The Oklahoma Senate

Week In Review
For the week of Monday, March 15, 1999 - Thursday, March 18, 1999

Most of the legislative work took place in House and Senate committee meetings as lawmakers rushed to beat their next deadline of the session. All bills must be passed out of committee by March 25th.

 

Monday, March 15th
  • The Senate Education Committee began preliminary work on a major education reform bill approved by the House. HB 1759 by Speaker Loyd Benson would enact a variety of initiatives ranging from two-years of free college tuition to charter schools. Committee members were instructed to study the bill closely and be prepared to vote on the legislation next Monday. In other action, the panel approved HB 1118 by Sen. Herb Rozell. The bill would allow area school districts to transfer property to local school districts. Committee members also approved SCR 3 by Sen. Keith Leftwich which requests that state higher education institutions include a consumer credit education program as part of new student orientation.

  • The Senate Agriculture and Rural Development Committee went on record in support of action that could loosen restrictions on the use of aluminum or magnesium phosphide in grain storage facilities. The panel approved HJR 1048 by Sen. Robert Milacek asking the US Congress to direct the Environmental Protection Agency to look into that possibility. Milacek said the chemicals can safely treat grain to control insects in grain elevators. The panel also gave a do-pass recommendation to HB 1048 by Sen. Rick Littlefield which would add Adair and Cherokee Counties to the state thistle eradication program.

  • The Senate General Government Committee killed a move to require special elections for vacant district and associate district judge positions. Opponents of HB 1591 argued that it might result in judge positions being vacant for long periods of time. The measure stalled on a 4-4 vote. The committee approved legislation which would streamline the county purchasing process. HB 1434 by Sen. Frank Shurden would increase from $2,500 to $7,500 the amount a county may spend without going through the formal bid process.

  • The House Criminal Justice Committee gave a do-pass recommendation to legislation designed to crack down on people who illegal profit from state university logos. SB 589 by Sen. Jerry Smith would prevent illegal merchandising from taking place by criminalizing certain counterfeiting actions and providing for the seizure of related property. Officials with OU and OSU told committee members that counterfeit school logos and merchandise are costing them funding. The panel also passed legislation designed to protect Oklahomans from "identity theft" and the great financial cost that can go along with it. SB 421 by Sen. Keith Leftwich would prohibit such thefts, making them a felony.

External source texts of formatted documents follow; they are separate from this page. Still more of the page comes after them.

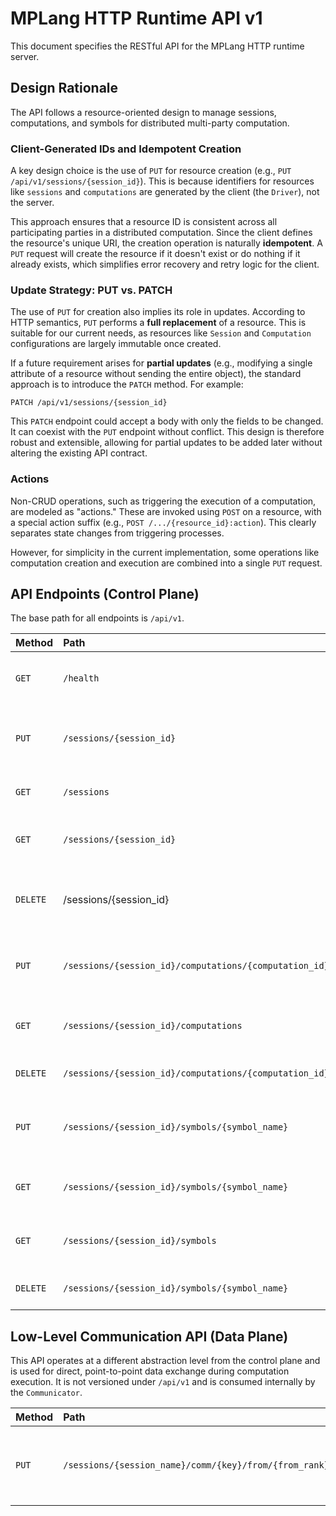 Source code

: # MPLang HTTP Runtime API v1

This document specifies the RESTful API for the MPLang HTTP runtime server.

## Design Rationale

The API follows a resource-oriented design to manage sessions, computations, and symbols for distributed multi-party computation.

### Client-Generated IDs and Idempotent Creation

A key design choice is the use of `PUT` for resource creation (e.g., `PUT /api/v1/sessions/{session_id}`). This is because identifiers for resources like `sessions` and `computations` are generated by the client (the `Driver`), not the server.

This approach ensures that a resource ID is consistent across all participating parties in a distributed computation. Since the client defines the resource's unique URI, the creation operation is naturally **idempotent**. A `PUT` request will create the resource if it doesn't exist or do nothing if it already exists, which simplifies error recovery and retry logic for the client.

### Update Strategy: PUT vs. PATCH

The use of `PUT` for creation also implies its role in updates. According to HTTP semantics, `PUT` performs a **full replacement** of a resource. This is suitable for our current needs, as resources like `Session` and `Computation` configurations are largely immutable once created.

If a future requirement arises for **partial updates** (e.g., modifying a single attribute of a resource without sending the entire object), the standard approach is to introduce the `PATCH` method. For example:

`PATCH /api/v1/sessions/{session_id}`

This `PATCH` endpoint could accept a body with only the fields to be changed. It can coexist with the `PUT` endpoint without conflict. This design is therefore robust and extensible, allowing for partial updates to be added later without altering the existing API contract.

### Actions

Non-CRUD operations, such as triggering the execution of a computation, are modeled as "actions." These are invoked using `POST` on a resource, with a special action suffix (e.g., `POST /.../{resource_id}:action`). This clearly separates state changes from triggering processes.

However, for simplicity in the current implementation, some operations like computation creation and execution are combined into a single `PUT` request.

## API Endpoints (Control Plane)

The base path for all endpoints is `/api/v1`.

| Method | Path                                                       | Description                                                  |
| :----- | :--------------------------------------------------------- | :----------------------------------------------------------- |
| `GET`  | `/health`                                                  | Checks if the server is running and healthy.                 |
| `PUT`  | `/sessions/{session_id}`                                   | Creates or updates a session with a client-provided ID.      |
| `GET`  | `/sessions`                                                | Lists all sessions on the node.                              |
| `GET`  | `/sessions/{session_id}`                                   | Retrieves details for a specific session.                    |
| `DELETE` | /sessions/{session_id}                                   | Deletes a session and all its associated resources.          |
| `PUT`  | `/sessions/{session_id}/computations/{computation_id}`     | Creates and executes a computation with a client-provided ID. |
| `GET`  | `/sessions/{session_id}/computations`                      | Lists all computations within a session.                     |
| `DELETE`| `/sessions/{session_id}/computations/{computation_id}`     | Deletes a specific computation.                              |
| `PUT`  | `/sessions/{session_id}/symbols/{symbol_name}`             | Uploads or updates data for a symbol (e.g., an input).       |
| `GET`  | `/sessions/{session_id}/symbols/{symbol_name}`             | Retrieves the value of a symbol (e.g., an output).           |
| `GET`  | `/sessions/{session_id}/symbols`                           | Lists all symbols within a session.                          |
| `DELETE`| `/sessions/{session_id}/symbols/{symbol_name}`             | Deletes a specific symbol.                                   |

## Low-Level Communication API (Data Plane)

This API operates at a different abstraction level from the control plane and is used for direct, point-to-point data exchange during computation execution. It is not versioned under `/api/v1` and is consumed internally by the `Communicator`.

| Method | Path                                           | Description                                                  |
| :----- | :--------------------------------------------- | :----------------------------------------------------------- |
| `PUT`  | `/sessions/{session_name}/comm/{key}/from/{from_rank}` | Receives a data payload from a peer and passes it to the communicator. |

  • The House Public Safety Committee approved legislation which would crack down on people who park illegally in handicapped spaces. SB 246 would set a minimum fine of $50. Currently, there is no minimum fine, just a maximum assessment of $100.

 

Tuesday, March 16th
  • A measure that would outlaw the use of unmarked police cars in traffic enforcement was given a do-pass recommendation by the Senate Deregulation Committee. HB 1212 by Sen. Glenn Coffee would prohibit any municipal police department from using cars which are not clearly marked as a law enforcement vehicle. Supporters of the legislation contend the unmarked cars cause confusion among motorists who cannot be sure if they are being stopped by an actual law officer or a criminal impersonating an officer. Opponents in law enforcement claim the unmarked cars have helped reduce aggressive driving and related acts of "road rage." The measure passed on a 4-1 vote and goes to the full Senate next.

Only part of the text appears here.